It was a dark and stormy night. In a narrow alley on the west side of Chicago, a dead woman is slumped inside her Mercedes, clutching her mobile phone to her head, as if she were still in conversation. Rain pours through the broken car window, blown out by the bullet that went through the woman’s temple. A small crowd is standing around the car as Chicago PD detective Nick Fasano arrives on the scene, responding to a 911 call made by a witness waiting in a restaurant line. Fasano knows he’s looking at a homicide. For one thing, there’s that bullet in her head. He immediately realizes that another sort of witness to this crime might be on the other end of that phone connection.
He reaches through the open car window to grab the phone and thumb through its recent call history.

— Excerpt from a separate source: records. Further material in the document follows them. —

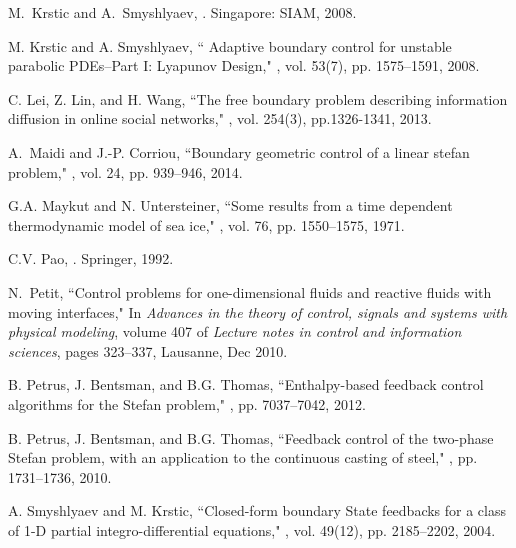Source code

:\documentclass[journal]{IEEEtran}
\begin{document}
\begin{thebibliography}{99}
M.~Krstic and A.~Smyshlyaev,
.
\newblock Singapore: SIAM, 2008.

 M. Krstic and A. Smyshlyaev,
 \newblock `` Adaptive boundary control for unstable parabolic PDEs--Part I: Lyapunov Design,"
, vol. 53(7), pp. 1575--1591, 2008.

C. Lei, Z. Lin, and H. Wang, 
\newblock ``The free boundary problem describing information diffusion in online social networks,"
, vol. 254(3), pp.1326-1341, 2013.

A.~Maidi and J.-P. Corriou,
\newblock ``Boundary geometric control of a linear stefan problem,"
, vol. 24, pp. 939--946, 2014.

G.A. Maykut and N. Untersteiner,
\newblock ``Some results from a time dependent thermodynamic model of sea ice,"
, vol. 76, pp. 1550--1575, 1971.

C.V. Pao,
.
\newblock Springer, 1992.

N.~Petit,
\newblock ``Control problems for one-dimensional fluids and reactive fluids with
  moving interfaces,"
\newblock In {\em Advances in the theory of control, signals and systems with
  physical modeling}, volume 407 of {\em Lecture notes in control and
  information sciences}, pages 323--337, Lausanne, Dec 2010.
  
B. Petrus, J. Bentsman, and B.G. Thomas,
\newblock ``Enthalpy-based feedback control algorithms for the Stefan problem,"
, pp. 7037--7042, 2012.

B. Petrus, J. Bentsman, and B.G. Thomas,
\newblock ``Feedback control of the two-phase Stefan problem, with an application to the continuous casting of steel,"
, pp. 1731--1736, 2010.

A. Smyshlyaev and M. Krstic,
\newblock ``Closed-form boundary State feedbacks for a class of 1-D partial integro-differential equations,"
, vol. 49(12), pp. 2185--2202, 2004.


\end{thebibliography}
\end{document}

Then he stops himself. He knows better than to disturb a crime scene. And he’s never seen that particular model of phone—he could potentially push the wrong buttons and destroy evidence. He needs to get that device to a forensic lab, where the information can be extracted properly, in a way that preserves not only the contacts, call histories, text messages, e-mail, images, and videos but also their admissibility in court.
If the fictitious Fasano were a television detective, forensic examiners would arrive in moments with high-tech tools and search the phone on the spot. Fasano would have the information he needed in 15 minutes and he’d solve the entire case within the hour. Here’s the reality: Detectives don’t carry forensic tool kits that let them search mobile devices. Instead, they photograph the scene and then remove the phone. But this procedure is riddled with pitfalls.
A detective who finds a mobile phone at a crime scene immediately has a decision to make—whether to turn the phone off or leave it on. If he turns it off, the investigator in the lab may have to deal with a password prompt when the phone restarts (60 percent of people password-protect their phones, according to a 2009 study by Credant Technologies). If the detective leaves it on, the phone could receive calls and text messages during the drive to the lab, which could force the device to overwrite information inadvertently. It’s even possible that someone connected to the crime may hit the phone with a text or e-mail ”bomb” that floods the phone’s memory with messages that crowd out all other previous calls from the log.
To prevent that, the detective could leave the phone on and place it in a metal-mesh shielding bag to block all signals. Indeed, such products are readily available. But even that tactic would cause problems. Placing the phone in such a bag would erase vital location information stored by certain kinds of phones—after searching for a signal for a while, the phone would give up and zero out the register that holds location data. Bagging the phone would also drain the battery faster, because the phone, trying in vain to lock on to a tower, would boost its transmitting power to the maximum. And these preservation bags aren’t completely impervious to wireless signals. Drive within a few dozen meters of a cellphone tower and all bets are off.
Back to Fasano (who, along with the others named in this article, is a fictional character based on actual cases I’ve come across in my work consulting for federal, state, and local law enforcement agencies). Fasano photographs the scene and takes the cellphone. Because the phone is already on and at least 75 percent charged, he leaves it on, without a shielding bag, taking the risk that incoming calls may overwrite evidence. He races to the forensic lab.
At the lab, Fasano tells the forensic examiner, Marla McKenna, about the phone and its relationship to the crime scene. McKenna tells Fasano the exam will take several hours. Then she photographs the front and back of the phone and takes a close-up of the screen. She notes the name of the manufacturer—HTC—and the carrier branded on the phone’s case. She looks through her selection of nearly 100 different data cables, hunting for one that will fit. She’ll need a charging cable soon as well.
She’s not sure of the model number; that’s usually stamped under the battery, and she’s not ready to remove the battery and kill the power. She goes online to look at phones by HTC, trying to home in on the model by matching its styling with the pictures on the screen. She decides it’s an HTC Magic—an Android-powered touch phone. Only now can she determine what hardware and software tools to use to examine this phone.